We humans have an unusually large brain in relation to the body. Above all, the neocortex, the cerebral cortex, is as well developed in our species as it is not even in our closest relatives among the primates. The increase in volume of the cerebral cortex and the cerebellum, together with a better energy supply for the thinking organ, is therefore the basis of our intelligence. This raises the question of how the typical human brain developed.
Gene variant promotes neuronal formation
Scientists have long suspected that some gene variants that were active for only a few million years contributed to making the brains of our ancestors larger. One of these variants is the human-specific gene ARHGAP11B, which stimulates the increased formation of neuronal progenitor cells in the embryo: If it is introduced into the embryos of mice, ferrets or monkeys, their brains also become larger and richer in neurons.
So far, however, it has not been clear whether this brain growth will continue into adulthood and whether this also gives the carriers of this gene a higher level of intelligence. Lei Xing from the Max Planck Institute for Molecular Cell Biology and Genetics in Dresden and his colleagues have now investigated this in more detail. To do this, they smuggled the ARHGAP11B gene into mouse embryos and first observed how this affects the volume and the number of neurons in their developing brain.
Larger neocortex and more gray cells
In fact, the mice with the human gene developed a permanently thicker and larger neocortex. The researchers report that there was an increase in the neurons in the top layer of the cerebral cortex in particular. In the next step, Xing and his team tested the intelligence of these mice. To do this, they put the animals through several behavioral tests that require different types of learning and memory.
These included classic labyrinth tests of spatial memory, but also tests of anxiety and mental flexibility. For the latter, the mice had to learn the pattern according to which access to different drinking bottles changed over time. “This test primarily tests long-term memory, which is based more on the neocortex than on the hippocampus,” the researchers explain.
Mentally more flexible and less anxious
The result: “We found that the ARHGAP11B mice, with their larger brain, made fewer mistakes when finding the water bottle than the wild-type mice,” reports Xing. “This indicates that the 11B mice have a more flexible memory and are better able to adapt to new conditions and rules.” While spatial learning per se hardly changed in these mice, the processing of what was learned in the cerebral cortex was apparently optimized .
At the same time, the 11B mice were also less anxious than their normal conspecifics: “Wild-type mice were more scared and tried to get out of the brightly lit center of the test facility into the protective edge zone as quickly as possible, while ARHGAP11B mice were more relaxed and longer stayed in the center, ”reports Xing.

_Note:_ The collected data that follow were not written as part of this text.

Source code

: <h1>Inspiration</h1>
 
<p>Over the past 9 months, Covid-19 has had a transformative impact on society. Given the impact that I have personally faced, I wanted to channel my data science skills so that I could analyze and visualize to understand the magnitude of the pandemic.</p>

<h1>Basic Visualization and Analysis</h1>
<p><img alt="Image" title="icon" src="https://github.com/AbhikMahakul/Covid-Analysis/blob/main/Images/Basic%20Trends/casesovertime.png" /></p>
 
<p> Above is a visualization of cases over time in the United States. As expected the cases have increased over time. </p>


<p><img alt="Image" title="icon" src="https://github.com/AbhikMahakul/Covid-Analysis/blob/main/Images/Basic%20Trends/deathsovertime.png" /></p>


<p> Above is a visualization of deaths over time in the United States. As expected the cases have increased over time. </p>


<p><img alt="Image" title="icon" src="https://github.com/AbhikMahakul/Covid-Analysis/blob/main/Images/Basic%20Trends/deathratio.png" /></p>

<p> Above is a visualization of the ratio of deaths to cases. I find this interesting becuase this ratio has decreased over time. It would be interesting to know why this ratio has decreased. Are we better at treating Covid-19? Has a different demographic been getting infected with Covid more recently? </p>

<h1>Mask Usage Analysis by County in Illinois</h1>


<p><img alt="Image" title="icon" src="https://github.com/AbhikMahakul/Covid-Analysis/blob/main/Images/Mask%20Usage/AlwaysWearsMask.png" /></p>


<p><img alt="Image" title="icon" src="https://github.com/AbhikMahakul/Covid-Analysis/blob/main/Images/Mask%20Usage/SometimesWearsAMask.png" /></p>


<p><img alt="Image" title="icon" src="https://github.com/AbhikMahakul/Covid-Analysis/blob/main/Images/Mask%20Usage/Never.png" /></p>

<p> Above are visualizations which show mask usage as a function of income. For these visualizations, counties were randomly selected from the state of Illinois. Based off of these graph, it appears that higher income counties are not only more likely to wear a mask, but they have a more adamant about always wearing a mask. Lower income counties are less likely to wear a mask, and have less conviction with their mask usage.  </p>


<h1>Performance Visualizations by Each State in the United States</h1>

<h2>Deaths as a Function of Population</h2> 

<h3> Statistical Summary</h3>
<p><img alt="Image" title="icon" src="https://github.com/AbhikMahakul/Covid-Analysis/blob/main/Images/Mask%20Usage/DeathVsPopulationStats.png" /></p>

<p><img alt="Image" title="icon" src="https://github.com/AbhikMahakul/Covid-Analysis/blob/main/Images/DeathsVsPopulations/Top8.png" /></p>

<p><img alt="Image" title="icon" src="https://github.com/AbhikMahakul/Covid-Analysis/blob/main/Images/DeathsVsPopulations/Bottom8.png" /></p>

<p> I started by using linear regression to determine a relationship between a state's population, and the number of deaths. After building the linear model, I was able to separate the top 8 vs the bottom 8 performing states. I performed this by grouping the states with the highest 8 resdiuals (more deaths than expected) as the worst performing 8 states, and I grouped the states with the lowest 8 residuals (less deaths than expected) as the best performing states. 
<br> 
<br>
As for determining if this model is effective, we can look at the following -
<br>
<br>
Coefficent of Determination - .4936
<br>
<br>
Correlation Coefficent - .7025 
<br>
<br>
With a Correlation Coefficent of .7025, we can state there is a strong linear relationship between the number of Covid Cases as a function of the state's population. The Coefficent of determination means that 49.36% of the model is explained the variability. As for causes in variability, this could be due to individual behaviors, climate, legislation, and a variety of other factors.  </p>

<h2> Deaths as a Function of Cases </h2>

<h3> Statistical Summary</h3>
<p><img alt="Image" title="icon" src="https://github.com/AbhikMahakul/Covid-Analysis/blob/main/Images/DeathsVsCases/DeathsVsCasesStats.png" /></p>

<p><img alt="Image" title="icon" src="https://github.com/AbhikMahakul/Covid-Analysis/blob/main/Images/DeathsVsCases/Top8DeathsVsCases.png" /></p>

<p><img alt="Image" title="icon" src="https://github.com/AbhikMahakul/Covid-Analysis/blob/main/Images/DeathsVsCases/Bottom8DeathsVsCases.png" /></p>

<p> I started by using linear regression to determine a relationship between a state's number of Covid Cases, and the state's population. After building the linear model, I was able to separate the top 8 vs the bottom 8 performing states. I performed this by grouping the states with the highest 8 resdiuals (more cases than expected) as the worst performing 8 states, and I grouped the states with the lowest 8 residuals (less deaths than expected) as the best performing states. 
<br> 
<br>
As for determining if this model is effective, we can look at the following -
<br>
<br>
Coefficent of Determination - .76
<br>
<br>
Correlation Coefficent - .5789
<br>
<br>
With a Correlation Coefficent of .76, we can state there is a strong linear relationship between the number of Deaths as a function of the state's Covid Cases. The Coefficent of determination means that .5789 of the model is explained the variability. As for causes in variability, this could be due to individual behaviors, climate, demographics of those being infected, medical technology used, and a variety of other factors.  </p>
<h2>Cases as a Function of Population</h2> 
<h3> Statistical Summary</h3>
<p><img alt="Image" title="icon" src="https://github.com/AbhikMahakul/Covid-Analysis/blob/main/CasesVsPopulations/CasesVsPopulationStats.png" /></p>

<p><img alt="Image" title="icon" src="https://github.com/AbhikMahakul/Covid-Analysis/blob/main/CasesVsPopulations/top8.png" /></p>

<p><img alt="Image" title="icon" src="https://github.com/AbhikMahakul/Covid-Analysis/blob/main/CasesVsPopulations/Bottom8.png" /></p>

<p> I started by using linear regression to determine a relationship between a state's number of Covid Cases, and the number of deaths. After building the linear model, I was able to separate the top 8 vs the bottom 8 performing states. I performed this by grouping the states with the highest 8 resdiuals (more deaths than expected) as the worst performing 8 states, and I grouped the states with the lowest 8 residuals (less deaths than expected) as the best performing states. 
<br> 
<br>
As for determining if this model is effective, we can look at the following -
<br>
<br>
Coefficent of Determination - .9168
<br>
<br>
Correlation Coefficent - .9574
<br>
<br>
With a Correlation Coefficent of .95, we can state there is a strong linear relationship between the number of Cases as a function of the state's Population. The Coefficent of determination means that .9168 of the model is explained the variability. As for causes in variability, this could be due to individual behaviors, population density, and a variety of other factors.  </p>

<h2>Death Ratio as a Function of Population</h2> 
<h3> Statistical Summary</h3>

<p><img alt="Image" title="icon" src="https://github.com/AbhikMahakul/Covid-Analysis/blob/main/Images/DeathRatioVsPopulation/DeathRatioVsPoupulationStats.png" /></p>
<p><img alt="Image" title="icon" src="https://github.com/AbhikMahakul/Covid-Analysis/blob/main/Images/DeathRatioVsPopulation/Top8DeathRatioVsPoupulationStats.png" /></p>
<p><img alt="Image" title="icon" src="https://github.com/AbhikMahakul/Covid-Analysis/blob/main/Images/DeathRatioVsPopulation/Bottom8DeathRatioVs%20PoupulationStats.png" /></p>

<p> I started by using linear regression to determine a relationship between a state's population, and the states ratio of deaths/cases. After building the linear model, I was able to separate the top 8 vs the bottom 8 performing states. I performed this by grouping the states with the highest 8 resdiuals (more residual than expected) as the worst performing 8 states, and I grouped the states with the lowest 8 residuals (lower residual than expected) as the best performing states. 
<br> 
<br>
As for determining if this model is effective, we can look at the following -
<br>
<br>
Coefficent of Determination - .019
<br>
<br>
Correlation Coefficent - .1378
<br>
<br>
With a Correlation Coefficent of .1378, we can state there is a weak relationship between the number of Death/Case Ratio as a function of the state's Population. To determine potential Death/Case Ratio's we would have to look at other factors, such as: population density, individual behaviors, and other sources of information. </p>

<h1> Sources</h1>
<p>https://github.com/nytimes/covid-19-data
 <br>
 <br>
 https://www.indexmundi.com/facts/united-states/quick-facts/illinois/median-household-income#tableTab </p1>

Decisive advantage for our ancestors
According to the researchers, this proves that the human-specific gene variant ARHGAP11B has a decisive influence on brain development and cognitive abilities. Because it only developed around five million years ago, after the human lineage was separated from that of the chimpanzees, it could have contributed to our ancestors increasingly cognitively differing from their primate relatives.
“Our study suggests that the enlargement of the neocortex caused by ARHGAP11B actually leads to better cognitive performance, which gives important clues about the role of this human-specific gene in human evolution,” says Xing’s colleague Wieland Huttner. (EMBO Journal, 2021; doi: 10.15252 / embj.2020107093)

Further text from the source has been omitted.